Instructions for the task → In the data that follows, find the line with "1. **Unit Testing**"; transcribe it, every later line up to the one with "## 📊 DETAILED TEST RESULTS", and that line as well, exactly and with no others.

──────── Input data

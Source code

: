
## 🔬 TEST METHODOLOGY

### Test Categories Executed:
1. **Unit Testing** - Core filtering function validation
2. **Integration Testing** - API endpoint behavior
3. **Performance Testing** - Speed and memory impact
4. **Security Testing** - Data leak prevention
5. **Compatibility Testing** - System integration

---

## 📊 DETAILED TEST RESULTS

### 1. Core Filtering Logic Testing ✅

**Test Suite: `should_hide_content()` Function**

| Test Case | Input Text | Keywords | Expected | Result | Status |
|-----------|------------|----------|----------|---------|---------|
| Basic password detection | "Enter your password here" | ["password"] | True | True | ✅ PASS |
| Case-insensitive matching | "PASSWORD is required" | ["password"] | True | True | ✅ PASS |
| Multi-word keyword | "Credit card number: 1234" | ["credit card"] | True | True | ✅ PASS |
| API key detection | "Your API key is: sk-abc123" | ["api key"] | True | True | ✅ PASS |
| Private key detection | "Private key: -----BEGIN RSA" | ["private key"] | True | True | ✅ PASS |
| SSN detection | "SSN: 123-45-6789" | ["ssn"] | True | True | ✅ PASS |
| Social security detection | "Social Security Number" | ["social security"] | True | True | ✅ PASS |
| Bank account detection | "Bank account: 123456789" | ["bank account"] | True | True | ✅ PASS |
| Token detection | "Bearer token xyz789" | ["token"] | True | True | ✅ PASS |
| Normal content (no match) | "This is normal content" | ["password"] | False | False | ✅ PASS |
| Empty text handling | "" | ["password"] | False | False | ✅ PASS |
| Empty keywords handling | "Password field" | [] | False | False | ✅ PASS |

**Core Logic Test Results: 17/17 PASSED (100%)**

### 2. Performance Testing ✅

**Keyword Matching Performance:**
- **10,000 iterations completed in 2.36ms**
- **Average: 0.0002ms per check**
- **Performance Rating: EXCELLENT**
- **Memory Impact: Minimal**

────────────────

Solution to this exercise →
1. **Unit Testing** - Core filtering function validation
2. **Integration Testing** - API endpoint behavior
3. **Performance Testing** - Speed and memory impact
4. **Security Testing** - Data leak prevention
5. **Compatibility Testing** - System integration

---

## 📊 DETAILED TEST RESULTS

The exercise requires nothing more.